Selon Le Parisien, la première chocolaterie du chef pâtissier Cédric Grolet a été victime d’un cambriolage dans la nuit de dimanche à lundi, au cœur de Paris. Située avenue de l’Opéra (IIᵉ arrondissement), l’adresse — baptisée « Cédric et la chocolaterie » — a été visitée par des malfaiteurs qui ont emporté un important butin en liquide, correspondant aux recettes générées pendant les fêtes de Noël.
Un coup de filet nocturne dans une boutique spectaculaire
Ouverte le 18 octobre dernier, « Cédric et la chocolaterie » se présente comme une immersion visuelle et gourmande inspirée de l’univers de Charlie et la chocolaterie de Roald Dahl. Cascade murale de chocolat, comptoirs en forme de petits-beurre et fruits secs géants: le lieu, installé à côté de la pâtisserie historique du chef, avait rapidement attiré touristes et Parisiens.
Pour son inauguration, le chef de 40 ans, star des réseaux sociaux avec plus de 22 millions d’abonnés sur Instagram et TikTok, avait joué la carte du spectacle en dissimulant dix « tickets d’or » dans ses tablettes de chocolat, à la manière de Willy Wonka. Ce dispositif avait suscité un fort engouement médiatique et fait affluer influenceurs et clients.
Une intrusion ciblée et méthodique
D’après les premiers éléments rendus publics, les cambrioleurs se sont introduits par une porte vitrée située dans une rue perpendiculaire à l’avenue de l’Opéra. La serrure blindée n’a pas résisté: les malfaiteurs auraient percé le barillet, probablement à l’aide d’une perceuse, avant de forcer l’accès.
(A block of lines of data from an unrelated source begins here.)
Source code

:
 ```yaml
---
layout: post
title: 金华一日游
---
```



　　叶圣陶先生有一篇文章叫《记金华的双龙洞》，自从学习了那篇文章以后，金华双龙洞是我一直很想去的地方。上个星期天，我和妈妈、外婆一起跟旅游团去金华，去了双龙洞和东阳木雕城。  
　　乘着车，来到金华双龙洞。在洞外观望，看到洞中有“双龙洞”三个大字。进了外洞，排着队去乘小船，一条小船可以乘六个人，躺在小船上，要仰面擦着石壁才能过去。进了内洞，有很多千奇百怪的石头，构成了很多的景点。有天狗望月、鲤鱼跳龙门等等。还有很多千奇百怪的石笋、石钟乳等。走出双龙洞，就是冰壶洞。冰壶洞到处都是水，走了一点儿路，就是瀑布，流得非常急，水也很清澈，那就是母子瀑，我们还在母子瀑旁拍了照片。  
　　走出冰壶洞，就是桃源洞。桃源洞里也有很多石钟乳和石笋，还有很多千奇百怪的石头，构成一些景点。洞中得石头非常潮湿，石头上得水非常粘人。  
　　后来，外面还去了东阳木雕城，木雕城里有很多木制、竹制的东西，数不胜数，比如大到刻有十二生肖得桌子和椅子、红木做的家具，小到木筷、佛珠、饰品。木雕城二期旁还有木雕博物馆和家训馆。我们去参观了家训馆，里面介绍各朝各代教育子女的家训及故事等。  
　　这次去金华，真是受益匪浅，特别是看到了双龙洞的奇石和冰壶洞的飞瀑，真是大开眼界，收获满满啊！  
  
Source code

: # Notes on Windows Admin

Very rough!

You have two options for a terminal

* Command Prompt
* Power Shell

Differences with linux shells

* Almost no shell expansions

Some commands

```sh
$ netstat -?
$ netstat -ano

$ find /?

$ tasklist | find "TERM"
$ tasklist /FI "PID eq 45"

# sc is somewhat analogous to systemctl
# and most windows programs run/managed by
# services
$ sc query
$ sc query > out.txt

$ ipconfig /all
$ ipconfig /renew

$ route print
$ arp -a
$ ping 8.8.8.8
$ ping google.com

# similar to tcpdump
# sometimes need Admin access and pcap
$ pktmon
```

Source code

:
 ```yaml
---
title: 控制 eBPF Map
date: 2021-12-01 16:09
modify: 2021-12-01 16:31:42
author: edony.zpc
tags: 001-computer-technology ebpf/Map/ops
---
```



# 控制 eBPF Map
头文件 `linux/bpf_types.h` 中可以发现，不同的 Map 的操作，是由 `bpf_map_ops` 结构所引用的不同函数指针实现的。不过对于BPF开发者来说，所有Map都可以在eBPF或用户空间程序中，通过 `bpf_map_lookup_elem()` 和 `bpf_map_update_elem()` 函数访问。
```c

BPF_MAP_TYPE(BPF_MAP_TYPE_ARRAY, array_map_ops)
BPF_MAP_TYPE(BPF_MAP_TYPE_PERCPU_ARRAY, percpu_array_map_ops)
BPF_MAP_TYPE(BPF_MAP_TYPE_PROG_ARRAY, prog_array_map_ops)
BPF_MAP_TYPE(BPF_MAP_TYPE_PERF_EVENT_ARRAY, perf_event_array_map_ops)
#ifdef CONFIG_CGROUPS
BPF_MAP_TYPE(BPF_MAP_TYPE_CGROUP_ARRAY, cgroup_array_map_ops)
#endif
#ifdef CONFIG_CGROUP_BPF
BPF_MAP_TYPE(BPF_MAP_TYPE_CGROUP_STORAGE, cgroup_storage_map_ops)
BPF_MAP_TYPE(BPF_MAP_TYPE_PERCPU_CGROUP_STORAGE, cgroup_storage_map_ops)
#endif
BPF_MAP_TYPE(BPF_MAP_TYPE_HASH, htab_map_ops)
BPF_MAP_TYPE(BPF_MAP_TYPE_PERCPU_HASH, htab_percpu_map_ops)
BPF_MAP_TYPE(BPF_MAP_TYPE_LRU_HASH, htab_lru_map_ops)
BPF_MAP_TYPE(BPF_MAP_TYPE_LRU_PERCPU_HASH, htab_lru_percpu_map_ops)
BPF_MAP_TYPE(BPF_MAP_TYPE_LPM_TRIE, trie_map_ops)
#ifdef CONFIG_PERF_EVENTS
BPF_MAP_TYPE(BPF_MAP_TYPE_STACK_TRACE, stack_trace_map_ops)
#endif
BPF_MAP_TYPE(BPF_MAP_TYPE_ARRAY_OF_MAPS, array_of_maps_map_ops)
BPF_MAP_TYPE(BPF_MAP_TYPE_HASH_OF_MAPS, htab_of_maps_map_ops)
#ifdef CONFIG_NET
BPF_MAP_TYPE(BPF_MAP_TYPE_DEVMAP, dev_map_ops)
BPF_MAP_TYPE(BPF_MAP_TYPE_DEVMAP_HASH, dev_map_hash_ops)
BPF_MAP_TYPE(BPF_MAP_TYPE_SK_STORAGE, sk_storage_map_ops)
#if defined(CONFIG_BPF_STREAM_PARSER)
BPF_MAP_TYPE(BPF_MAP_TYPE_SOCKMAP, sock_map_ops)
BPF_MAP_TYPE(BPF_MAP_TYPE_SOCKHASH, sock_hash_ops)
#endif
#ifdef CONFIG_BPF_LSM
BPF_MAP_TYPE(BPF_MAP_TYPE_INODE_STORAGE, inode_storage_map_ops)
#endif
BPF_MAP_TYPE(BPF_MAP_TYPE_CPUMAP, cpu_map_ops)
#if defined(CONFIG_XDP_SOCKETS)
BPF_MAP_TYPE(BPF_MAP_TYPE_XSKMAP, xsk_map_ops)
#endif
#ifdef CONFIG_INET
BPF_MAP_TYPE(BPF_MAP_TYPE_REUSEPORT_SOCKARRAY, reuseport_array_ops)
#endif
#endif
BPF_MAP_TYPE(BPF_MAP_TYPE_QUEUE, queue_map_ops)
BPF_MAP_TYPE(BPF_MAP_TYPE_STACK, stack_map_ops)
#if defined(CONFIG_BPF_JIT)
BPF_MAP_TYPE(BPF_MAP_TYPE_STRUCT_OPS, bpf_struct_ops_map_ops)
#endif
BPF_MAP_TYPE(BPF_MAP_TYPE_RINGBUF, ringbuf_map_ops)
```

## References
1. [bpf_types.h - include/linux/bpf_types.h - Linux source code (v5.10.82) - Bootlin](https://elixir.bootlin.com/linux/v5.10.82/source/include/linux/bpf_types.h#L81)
Une fois à l’intérieur, les auteurs n’auraient pas multiplié les dégâts. Les enquêteurs signalent qu’ils n’ont ni saccagé la boutique du rez-de-chaussée, ni touché l’espace de préparation des commandes situé en sous-sol. Ils se seraient dirigés directement vers le niveau -1, où se trouvait le coffre-fort, fouillant placards et tiroirs-caisses.
Le coffre contenant le fond de caisse a été emporté, ainsi que les liquidités engrangées depuis le 23 décembre, période particulièrement faste pour les chocolatiers et pâtissiers en raison des fêtes.
Le préjudice est évalué entre 15 000 et 20 000 euros. Une carte bancaire professionnelle fait également défaut, selon les informations disponibles. À ce stade, le parquet de Paris n’a pas communiqué sur l’ouverture d’une enquête et aucune interpellation n’a été annoncée.
Conséquences et réactions
Ce cambriolage intervient alors que la chocolaterie venait tout juste de s’imposer comme une adresse incontournable. Si le vol n’entame pas la popularité ni le succès commercial de Cédric Grolet, il rappelle que même les lieux les plus prisés et soigneusement sécurisés peuvent être la cible d’actes ciblés.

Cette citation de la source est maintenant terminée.